> [THE TASK]
Go through the data and tally the lines that hold the string "reduced". Reply with the total alone.

- Opening Delimiter -

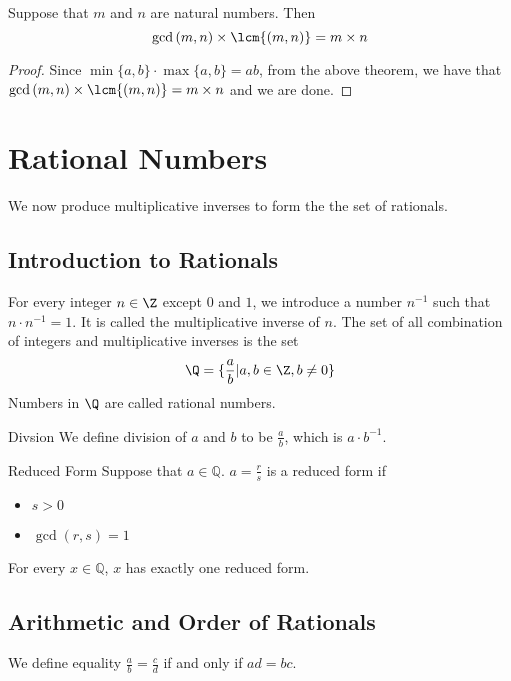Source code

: \begin{thm}{}{} Suppose that $m$ and $n$ are natural numbers. Then $$\gcd{(m,n)}\times\lcm{(m,n)}=m\times n$$
\end{thm}
\begin{proof} Since $\min\{a,b\}\cdot\max\{a,b\}=ab$, from the above theorem, we have that $\gcd{(m,n)}\times\lcm{(m,n)}=m\times n$ and we are done. 
\end{proof}

\pagebreak
\section{Rational Numbers}
We now produce multiplicative inverses to form the the set of rationals. 
\subsection{Introduction to Rationals}
\begin{defn}{}{} For every integer $n\in\Z$ except $0$ and $1$, we introduce a number $n^{-1}$ such that $n\cdot n^{-1}=1$. It is called the multiplicative inverse of $n$. The set of all combination of integers and multiplicative inverses is the set $$\Q=\{\frac{a}{b}|a,b\in\Z,b\neq 0\}$$ Numbers in $\Q$ are called rational numbers. 
\end{defn}

\begin{defn}{Divsion}{} We define division of $a$ and $b$ to be $\frac{a}{b}$, which is $a\cdot b^{-1}$. 
\end{defn}

\begin{defn}{Reduced Form}{} Suppose that $a\in\mathbb{Q}$. $a=\frac{r}{s}$ is a reduced form if
\begin{itemize}
\item $s>0$
\item $\gcd{(r,s)}=1$
\end{itemize}
\end{defn}

\begin{thm}{}{} For every $x\in\mathbb{Q}$, $x$ has exactly one reduced form. 
\end{thm}

\subsection{Arithmetic and Order of Rationals}
\begin{defn}{}{} We define equality $\frac{a}{b}=\frac{c}{d}$ if and only if $ad=bc$. 
\end{defn}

- Closing Delimiter -

> [RESPONSE AREA]
2